—Es verdad—asintió el Lobo.
—Así debe ser—añadió un viejo, dejando el vaso de vino vacío en la mesa.
Este viejo era un sargento de infantería, antiguo soldado que había hecho varias campañas. El tal sargento, llamado Valladares, vivía casi de limosna en casa de su hija, casada con un labrador rico, que trataba al viejo de mala manera.
Valladares se sentía liberal; más que liberal, partidario del Gobierno. El Gobierno para él siempre tenía razón. Valladares ganaba un pequeño jornal por dar a los fuelles del órgano en la parroquia de San Juan. Era el viejo soldado un hombre alegre, la cara atezada y redonda, los ojos vivos y alegres, la nariz peluda; contaba sus hazañas guerreras en el Rosellón y en la guerra de la Independencia muy bien, sobre todo cuando estaba un poco borracho.

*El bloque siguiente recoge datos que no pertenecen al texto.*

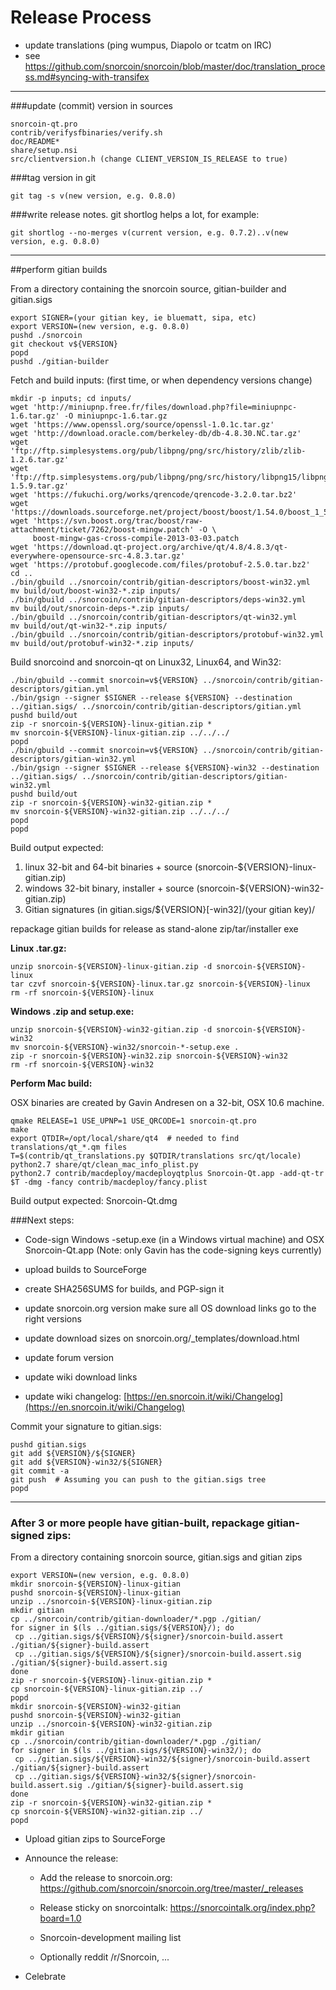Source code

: Release Process
====================

* update translations (ping wumpus, Diapolo or tcatm on IRC)
* see https://github.com/snorcoin/snorcoin/blob/master/doc/translation_process.md#syncing-with-transifex

* * *

###update (commit) version in sources


	snorcoin-qt.pro
	contrib/verifysfbinaries/verify.sh
	doc/README*
	share/setup.nsi
	src/clientversion.h (change CLIENT_VERSION_IS_RELEASE to true)

###tag version in git

	git tag -s v(new version, e.g. 0.8.0)

###write release notes. git shortlog helps a lot, for example:

	git shortlog --no-merges v(current version, e.g. 0.7.2)..v(new version, e.g. 0.8.0)

* * *

##perform gitian builds

 From a directory containing the snorcoin source, gitian-builder and gitian.sigs
  
	export SIGNER=(your gitian key, ie bluematt, sipa, etc)
	export VERSION=(new version, e.g. 0.8.0)
	pushd ./snorcoin
	git checkout v${VERSION}
	popd
	pushd ./gitian-builder

 Fetch and build inputs: (first time, or when dependency versions change)

	mkdir -p inputs; cd inputs/
	wget 'http://miniupnp.free.fr/files/download.php?file=miniupnpc-1.6.tar.gz' -O miniupnpc-1.6.tar.gz
	wget 'https://www.openssl.org/source/openssl-1.0.1c.tar.gz'
	wget 'http://download.oracle.com/berkeley-db/db-4.8.30.NC.tar.gz'
	wget 'ftp://ftp.simplesystems.org/pub/libpng/png/src/history/zlib/zlib-1.2.6.tar.gz'
	wget 'ftp://ftp.simplesystems.org/pub/libpng/png/src/history/libpng15/libpng-1.5.9.tar.gz'
	wget 'https://fukuchi.org/works/qrencode/qrencode-3.2.0.tar.bz2'
	wget 'https://downloads.sourceforge.net/project/boost/boost/1.54.0/boost_1_54_0.tar.bz2'
	wget 'https://svn.boost.org/trac/boost/raw-attachment/ticket/7262/boost-mingw.patch' -O \ 
	     boost-mingw-gas-cross-compile-2013-03-03.patch
	wget 'https://download.qt-project.org/archive/qt/4.8/4.8.3/qt-everywhere-opensource-src-4.8.3.tar.gz'
	wget 'https://protobuf.googlecode.com/files/protobuf-2.5.0.tar.bz2'
	cd ..
	./bin/gbuild ../snorcoin/contrib/gitian-descriptors/boost-win32.yml
	mv build/out/boost-win32-*.zip inputs/
	./bin/gbuild ../snorcoin/contrib/gitian-descriptors/deps-win32.yml
	mv build/out/snorcoin-deps-*.zip inputs/
	./bin/gbuild ../snorcoin/contrib/gitian-descriptors/qt-win32.yml
	mv build/out/qt-win32-*.zip inputs/
	./bin/gbuild ../snorcoin/contrib/gitian-descriptors/protobuf-win32.yml
	mv build/out/protobuf-win32-*.zip inputs/

 Build snorcoind and snorcoin-qt on Linux32, Linux64, and Win32:
  
	./bin/gbuild --commit snorcoin=v${VERSION} ../snorcoin/contrib/gitian-descriptors/gitian.yml
	./bin/gsign --signer $SIGNER --release ${VERSION} --destination ../gitian.sigs/ ../snorcoin/contrib/gitian-descriptors/gitian.yml
	pushd build/out
	zip -r snorcoin-${VERSION}-linux-gitian.zip *
	mv snorcoin-${VERSION}-linux-gitian.zip ../../../
	popd
	./bin/gbuild --commit snorcoin=v${VERSION} ../snorcoin/contrib/gitian-descriptors/gitian-win32.yml
	./bin/gsign --signer $SIGNER --release ${VERSION}-win32 --destination ../gitian.sigs/ ../snorcoin/contrib/gitian-descriptors/gitian-win32.yml
	pushd build/out
	zip -r snorcoin-${VERSION}-win32-gitian.zip *
	mv snorcoin-${VERSION}-win32-gitian.zip ../../../
	popd
	popd

  Build output expected:

  1. linux 32-bit and 64-bit binaries + source (snorcoin-${VERSION}-linux-gitian.zip)
  2. windows 32-bit binary, installer + source (snorcoin-${VERSION}-win32-gitian.zip)
  3. Gitian signatures (in gitian.sigs/${VERSION}[-win32]/(your gitian key)/

repackage gitian builds for release as stand-alone zip/tar/installer exe

**Linux .tar.gz:**

	unzip snorcoin-${VERSION}-linux-gitian.zip -d snorcoin-${VERSION}-linux
	tar czvf snorcoin-${VERSION}-linux.tar.gz snorcoin-${VERSION}-linux
	rm -rf snorcoin-${VERSION}-linux

**Windows .zip and setup.exe:**

	unzip snorcoin-${VERSION}-win32-gitian.zip -d snorcoin-${VERSION}-win32
	mv snorcoin-${VERSION}-win32/snorcoin-*-setup.exe .
	zip -r snorcoin-${VERSION}-win32.zip snorcoin-${VERSION}-win32
	rm -rf snorcoin-${VERSION}-win32

**Perform Mac build:**

  OSX binaries are created by Gavin Andresen on a 32-bit, OSX 10.6 machine.

	qmake RELEASE=1 USE_UPNP=1 USE_QRCODE=1 snorcoin-qt.pro
	make
	export QTDIR=/opt/local/share/qt4  # needed to find translations/qt_*.qm files
	T=$(contrib/qt_translations.py $QTDIR/translations src/qt/locale)
	python2.7 share/qt/clean_mac_info_plist.py
	python2.7 contrib/macdeploy/macdeployqtplus Snorcoin-Qt.app -add-qt-tr $T -dmg -fancy contrib/macdeploy/fancy.plist

 Build output expected: Snorcoin-Qt.dmg

###Next steps:

* Code-sign Windows -setup.exe (in a Windows virtual machine) and
  OSX Snorcoin-Qt.app (Note: only Gavin has the code-signing keys currently)

* upload builds to SourceForge

* create SHA256SUMS for builds, and PGP-sign it

* update snorcoin.org version
  make sure all OS download links go to the right versions
  
* update download sizes on snorcoin.org/_templates/download.html

* update forum version

* update wiki download links

* update wiki changelog: [https://en.snorcoin.it/wiki/Changelog](https://en.snorcoin.it/wiki/Changelog)

Commit your signature to gitian.sigs:

	pushd gitian.sigs
	git add ${VERSION}/${SIGNER}
	git add ${VERSION}-win32/${SIGNER}
	git commit -a
	git push  # Assuming you can push to the gitian.sigs tree
	popd

-------------------------------------------------------------------------

### After 3 or more people have gitian-built, repackage gitian-signed zips:

From a directory containing snorcoin source, gitian.sigs and gitian zips

	export VERSION=(new version, e.g. 0.8.0)
	mkdir snorcoin-${VERSION}-linux-gitian
	pushd snorcoin-${VERSION}-linux-gitian
	unzip ../snorcoin-${VERSION}-linux-gitian.zip
	mkdir gitian
	cp ../snorcoin/contrib/gitian-downloader/*.pgp ./gitian/
	for signer in $(ls ../gitian.sigs/${VERSION}/); do
	 cp ../gitian.sigs/${VERSION}/${signer}/snorcoin-build.assert ./gitian/${signer}-build.assert
	 cp ../gitian.sigs/${VERSION}/${signer}/snorcoin-build.assert.sig ./gitian/${signer}-build.assert.sig
	done
	zip -r snorcoin-${VERSION}-linux-gitian.zip *
	cp snorcoin-${VERSION}-linux-gitian.zip ../
	popd
	mkdir snorcoin-${VERSION}-win32-gitian
	pushd snorcoin-${VERSION}-win32-gitian
	unzip ../snorcoin-${VERSION}-win32-gitian.zip
	mkdir gitian
	cp ../snorcoin/contrib/gitian-downloader/*.pgp ./gitian/
	for signer in $(ls ../gitian.sigs/${VERSION}-win32/); do
	 cp ../gitian.sigs/${VERSION}-win32/${signer}/snorcoin-build.assert ./gitian/${signer}-build.assert
	 cp ../gitian.sigs/${VERSION}-win32/${signer}/snorcoin-build.assert.sig ./gitian/${signer}-build.assert.sig
	done
	zip -r snorcoin-${VERSION}-win32-gitian.zip *
	cp snorcoin-${VERSION}-win32-gitian.zip ../
	popd

- Upload gitian zips to SourceForge

- Announce the release:

  - Add the release to snorcoin.org: https://github.com/snorcoin/snorcoin.org/tree/master/_releases

  - Release sticky on snorcointalk: https://snorcointalk.org/index.php?board=1.0

  - Snorcoin-development mailing list

  - Optionally reddit /r/Snorcoin, ...

- Celebrate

Aviraneta sonrió al oír a Diamante y a Valladares.
Se habló de los defectos que quedaban aún en la organización de la Milicia, y se volvieron a formar las tropas de nuevo.
Se hicieron varios movimientos con todas las fuerzas, y después, las dos compañías de infantería, en una columna, seguida de los tercios a caballo, evolucionaron por la ancha plaza al compás de la música de tambores y pitos, que tocaban el Himno de Algeciras, que empezaba a llamarse el Himno de Riego.